*Your task:* Lines with the word "vcent" are the ones wanted. Copy each of them from the entries below.

Stored data entries
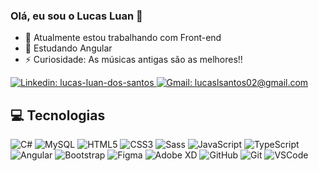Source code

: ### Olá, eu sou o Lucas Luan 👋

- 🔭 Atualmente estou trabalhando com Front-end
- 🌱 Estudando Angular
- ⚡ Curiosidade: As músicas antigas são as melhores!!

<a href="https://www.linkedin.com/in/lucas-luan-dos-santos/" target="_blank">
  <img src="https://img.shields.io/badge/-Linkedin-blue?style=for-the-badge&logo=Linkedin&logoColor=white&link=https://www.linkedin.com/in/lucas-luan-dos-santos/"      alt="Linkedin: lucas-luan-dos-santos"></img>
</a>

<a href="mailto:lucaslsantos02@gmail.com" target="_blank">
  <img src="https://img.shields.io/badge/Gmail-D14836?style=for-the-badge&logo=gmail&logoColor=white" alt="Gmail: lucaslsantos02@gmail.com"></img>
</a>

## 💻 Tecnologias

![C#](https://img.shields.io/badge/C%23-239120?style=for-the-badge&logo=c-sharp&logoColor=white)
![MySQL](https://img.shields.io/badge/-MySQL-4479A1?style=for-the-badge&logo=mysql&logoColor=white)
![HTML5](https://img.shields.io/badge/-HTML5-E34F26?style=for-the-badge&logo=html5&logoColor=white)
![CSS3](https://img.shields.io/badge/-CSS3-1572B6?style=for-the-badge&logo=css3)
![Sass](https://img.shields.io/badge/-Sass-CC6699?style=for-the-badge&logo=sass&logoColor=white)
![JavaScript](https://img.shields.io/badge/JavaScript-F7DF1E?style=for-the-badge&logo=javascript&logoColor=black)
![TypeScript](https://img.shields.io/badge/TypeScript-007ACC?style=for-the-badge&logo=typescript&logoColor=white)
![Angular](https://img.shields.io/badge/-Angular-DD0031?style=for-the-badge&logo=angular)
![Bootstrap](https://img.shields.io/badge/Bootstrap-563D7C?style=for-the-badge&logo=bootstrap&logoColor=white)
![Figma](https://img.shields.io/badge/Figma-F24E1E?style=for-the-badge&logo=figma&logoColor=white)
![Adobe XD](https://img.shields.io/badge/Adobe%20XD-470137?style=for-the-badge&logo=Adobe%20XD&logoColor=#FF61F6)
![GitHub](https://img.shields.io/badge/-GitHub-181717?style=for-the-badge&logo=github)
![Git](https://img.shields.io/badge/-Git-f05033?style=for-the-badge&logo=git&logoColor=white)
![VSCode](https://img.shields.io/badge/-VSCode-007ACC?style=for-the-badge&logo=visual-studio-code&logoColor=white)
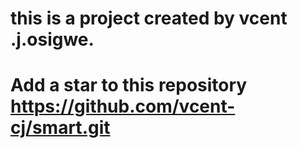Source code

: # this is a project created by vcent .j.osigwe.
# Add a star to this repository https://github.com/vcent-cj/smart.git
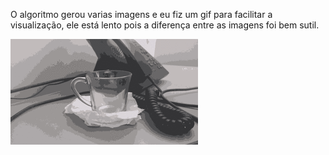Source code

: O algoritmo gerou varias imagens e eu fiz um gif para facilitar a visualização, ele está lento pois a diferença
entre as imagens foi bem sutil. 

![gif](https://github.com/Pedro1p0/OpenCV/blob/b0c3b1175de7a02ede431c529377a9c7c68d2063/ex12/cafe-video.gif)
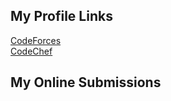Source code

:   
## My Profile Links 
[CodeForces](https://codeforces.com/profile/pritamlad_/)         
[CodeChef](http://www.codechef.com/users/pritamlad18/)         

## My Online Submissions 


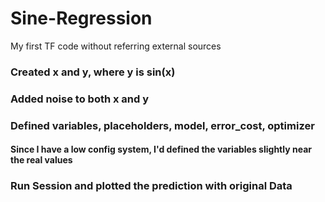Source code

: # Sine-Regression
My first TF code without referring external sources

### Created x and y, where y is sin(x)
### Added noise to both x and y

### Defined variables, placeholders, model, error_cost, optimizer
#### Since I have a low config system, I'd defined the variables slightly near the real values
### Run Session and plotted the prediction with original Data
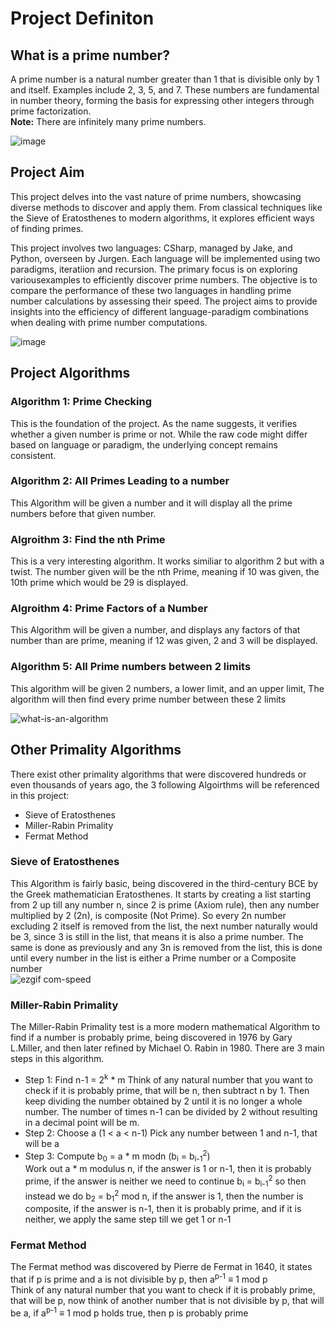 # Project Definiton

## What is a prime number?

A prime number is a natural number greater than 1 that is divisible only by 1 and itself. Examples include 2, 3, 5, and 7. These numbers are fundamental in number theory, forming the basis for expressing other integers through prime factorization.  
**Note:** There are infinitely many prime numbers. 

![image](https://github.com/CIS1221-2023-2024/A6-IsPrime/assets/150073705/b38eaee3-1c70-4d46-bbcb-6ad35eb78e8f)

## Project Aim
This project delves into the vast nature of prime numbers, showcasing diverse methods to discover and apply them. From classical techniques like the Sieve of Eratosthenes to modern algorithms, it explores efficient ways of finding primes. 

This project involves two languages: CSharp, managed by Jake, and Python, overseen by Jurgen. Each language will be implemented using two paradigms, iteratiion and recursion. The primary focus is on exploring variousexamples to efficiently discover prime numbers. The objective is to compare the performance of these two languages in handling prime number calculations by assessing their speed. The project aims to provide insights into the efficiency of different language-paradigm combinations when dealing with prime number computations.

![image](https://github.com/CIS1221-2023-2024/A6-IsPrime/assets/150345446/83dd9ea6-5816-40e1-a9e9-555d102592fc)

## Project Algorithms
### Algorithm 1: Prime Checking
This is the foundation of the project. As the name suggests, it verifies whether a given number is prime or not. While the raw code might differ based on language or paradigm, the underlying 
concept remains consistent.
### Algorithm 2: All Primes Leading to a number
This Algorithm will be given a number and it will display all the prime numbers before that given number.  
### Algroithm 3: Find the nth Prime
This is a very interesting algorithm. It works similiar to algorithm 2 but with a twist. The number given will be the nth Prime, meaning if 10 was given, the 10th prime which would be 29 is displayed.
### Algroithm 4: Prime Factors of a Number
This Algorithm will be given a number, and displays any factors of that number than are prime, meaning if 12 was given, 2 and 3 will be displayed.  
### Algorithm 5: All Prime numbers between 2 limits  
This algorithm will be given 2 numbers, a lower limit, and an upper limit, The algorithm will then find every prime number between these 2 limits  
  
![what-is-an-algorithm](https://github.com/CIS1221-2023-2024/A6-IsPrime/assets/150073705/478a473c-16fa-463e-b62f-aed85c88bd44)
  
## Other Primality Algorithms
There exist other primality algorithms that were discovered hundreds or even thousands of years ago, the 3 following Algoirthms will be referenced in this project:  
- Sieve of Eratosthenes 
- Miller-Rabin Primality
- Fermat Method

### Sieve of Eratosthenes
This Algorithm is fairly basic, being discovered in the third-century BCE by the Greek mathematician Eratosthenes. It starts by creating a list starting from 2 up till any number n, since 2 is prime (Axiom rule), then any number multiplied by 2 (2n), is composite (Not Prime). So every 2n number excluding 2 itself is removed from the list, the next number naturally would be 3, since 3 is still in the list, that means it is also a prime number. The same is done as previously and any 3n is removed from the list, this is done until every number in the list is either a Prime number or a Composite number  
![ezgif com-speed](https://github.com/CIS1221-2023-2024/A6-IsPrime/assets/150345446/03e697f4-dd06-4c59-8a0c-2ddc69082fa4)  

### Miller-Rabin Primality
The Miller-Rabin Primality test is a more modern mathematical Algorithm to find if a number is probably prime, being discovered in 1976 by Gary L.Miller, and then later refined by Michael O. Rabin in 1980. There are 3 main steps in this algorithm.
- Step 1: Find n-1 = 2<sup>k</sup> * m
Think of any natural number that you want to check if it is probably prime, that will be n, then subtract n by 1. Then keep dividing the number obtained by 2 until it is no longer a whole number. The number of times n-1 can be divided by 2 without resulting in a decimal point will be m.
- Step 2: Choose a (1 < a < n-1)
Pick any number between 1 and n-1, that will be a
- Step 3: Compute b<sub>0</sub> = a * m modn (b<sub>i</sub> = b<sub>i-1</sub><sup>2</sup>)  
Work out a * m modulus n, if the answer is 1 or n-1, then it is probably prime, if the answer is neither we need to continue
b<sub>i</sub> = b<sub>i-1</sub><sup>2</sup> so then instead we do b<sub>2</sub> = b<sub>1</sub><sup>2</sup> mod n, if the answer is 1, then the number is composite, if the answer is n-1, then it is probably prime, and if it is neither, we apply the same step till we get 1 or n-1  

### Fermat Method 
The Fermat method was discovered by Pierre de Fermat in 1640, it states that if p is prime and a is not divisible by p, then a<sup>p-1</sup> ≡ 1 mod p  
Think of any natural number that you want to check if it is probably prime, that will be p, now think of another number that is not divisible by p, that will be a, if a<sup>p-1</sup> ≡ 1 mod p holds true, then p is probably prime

*Your response:*
: # this is a project created by vcent .j.osigwe.
# Add a star to this repository https://github.com/vcent-cj/smart.git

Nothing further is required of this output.